Records provided:

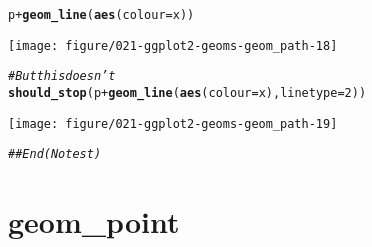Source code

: \documentclass[a4paper,titlepage]{tufte-handout}\usepackage[]{graphicx}\usepackage[]{color}
\makeatletter
\def\maxwidth{ %
  \ifdim\Gin@nat@width>\linewidth
    \linewidth
  \else
    \Gin@nat@width
  \fi
}
\newcommand{\hlnum}[1]{\textcolor[rgb]{0.686,0.059,0.569}{#1}}%
\newcommand{\hlcom}[1]{\textcolor[rgb]{0.678,0.584,0.686}{\textit{#1}}}%
\newcommand{\hlopt}[1]{\textcolor[rgb]{0,0,0}{#1}}%
\newcommand{\hlstd}[1]{\textcolor[rgb]{0.345,0.345,0.345}{#1}}%
\newcommand{\hlkwc}[1]{\textcolor[rgb]{0.333,0.667,0.333}{#1}}%
\newcommand{\hlkwd}[1]{\textcolor[rgb]{0.737,0.353,0.396}{\textbf{#1}}}%
\newenvironment{kframe}{%
 \def\at@end@of@kframe{}%
 \ifinner\ifhmode%
  \def\at@end@of@kframe{\end{minipage}}%
  \begin{minipage}{\columnwidth}%
 \fi\fi%
 \def\FrameCommand##1{\hskip\@totalleftmargin \hskip-\fboxsep
 \colorbox{shadecolor}{##1}\hskip-\fboxsep
     \hskip-\linewidth \hskip-\@totalleftmargin \hskip\columnwidth}%
 \MakeFramed {\advance\hsize-\width
   \@totalleftmargin\z@ \linewidth\hsize
   \@setminipage}}%
 {\par\unskip\endMakeFramed%
 \at@end@of@kframe}
\newenvironment{knitrout}{}{} %
\makeatother
\begin{document}
\begin{knitrout}
\begin{kframe}\begin{alltt}
\hlstd{p} \hlopt{+} \hlkwd{geom_line}\hlstd{(}\hlkwd{aes}\hlstd{(}\hlkwc{colour} \hlstd{= x))}
\end{alltt}
\end{kframe}
\texttt{[image: figure/021-ggplot2-geoms-geom\_path-18]} 
\begin{kframe}\begin{alltt}
\hlcom{# But this doesn't}
\hlkwd{should_stop}\hlstd{(p} \hlopt{+} \hlkwd{geom_line}\hlstd{(}\hlkwd{aes}\hlstd{(}\hlkwc{colour} \hlstd{= x),} \hlkwc{linetype}\hlstd{=}\hlnum{2}\hlstd{))}
\end{alltt}
\end{kframe}
\texttt{[image: figure/021-ggplot2-geoms-geom\_path-19]} 
\begin{kframe}\begin{alltt}
\hlcom{## End(No test)}
\end{alltt}
\end{kframe}
\end{knitrout}


\section{geom\_point}
\end{document}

Description of the task: Return the material verbatim; the images are not to appear in the copy.

Completed exercise:
Source code

: \documentclass[a4paper,titlepage]{tufte-handout}\usepackage[]{graphicx}\usepackage[]{color}
\makeatletter
\def\maxwidth{ %
  \ifdim\Gin@nat@width>\linewidth
    \linewidth
  \else
    \Gin@nat@width
  \fi
}
\newcommand{\hlnum}[1]{\textcolor[rgb]{0.686,0.059,0.569}{#1}}%
\newcommand{\hlcom}[1]{\textcolor[rgb]{0.678,0.584,0.686}{\textit{#1}}}%
\newcommand{\hlopt}[1]{\textcolor[rgb]{0,0,0}{#1}}%
\newcommand{\hlstd}[1]{\textcolor[rgb]{0.345,0.345,0.345}{#1}}%
\newcommand{\hlkwc}[1]{\textcolor[rgb]{0.333,0.667,0.333}{#1}}%
\newcommand{\hlkwd}[1]{\textcolor[rgb]{0.737,0.353,0.396}{\textbf{#1}}}%
\newenvironment{kframe}{%
 \def\at@end@of@kframe{}%
 \ifinner\ifhmode%
  \def\at@end@of@kframe{\end{minipage}}%
  \begin{minipage}{\columnwidth}%
 \fi\fi%
 \def\FrameCommand##1{\hskip\@totalleftmargin \hskip-\fboxsep
 \colorbox{shadecolor}{##1}\hskip-\fboxsep
     \hskip-\linewidth \hskip-\@totalleftmargin \hskip\columnwidth}%
 \MakeFramed {\advance\hsize-\width
   \@totalleftmargin\z@ \linewidth\hsize
   \@setminipage}}%
 {\par\unskip\endMakeFramed%
 \at@end@of@kframe}
\newenvironment{knitrout}{}{} %
\makeatother
\begin{document}
\begin{knitrout}
\begin{kframe}\begin{alltt}
\hlstd{p} \hlopt{+} \hlkwd{geom_line}\hlstd{(}\hlkwd{aes}\hlstd{(}\hlkwc{colour} \hlstd{= x))}
\end{alltt}
\end{kframe}
\texttt{[image: figure/021-ggplot2-geoms-geom\_path-18]} 
\begin{kframe}\begin{alltt}
\hlcom{# But this doesn't}
\hlkwd{should_stop}\hlstd{(p} \hlopt{+} \hlkwd{geom_line}\hlstd{(}\hlkwd{aes}\hlstd{(}\hlkwc{colour} \hlstd{= x),} \hlkwc{linetype}\hlstd{=}\hlnum{2}\hlstd{))}
\end{alltt}
\end{kframe}
\texttt{[image: figure/021-ggplot2-geoms-geom\_path-19]} 
\begin{kframe}\begin{alltt}
\hlcom{## End(No test)}
\end{alltt}
\end{kframe}
\end{knitrout}


\section{geom\_point}
\end{document}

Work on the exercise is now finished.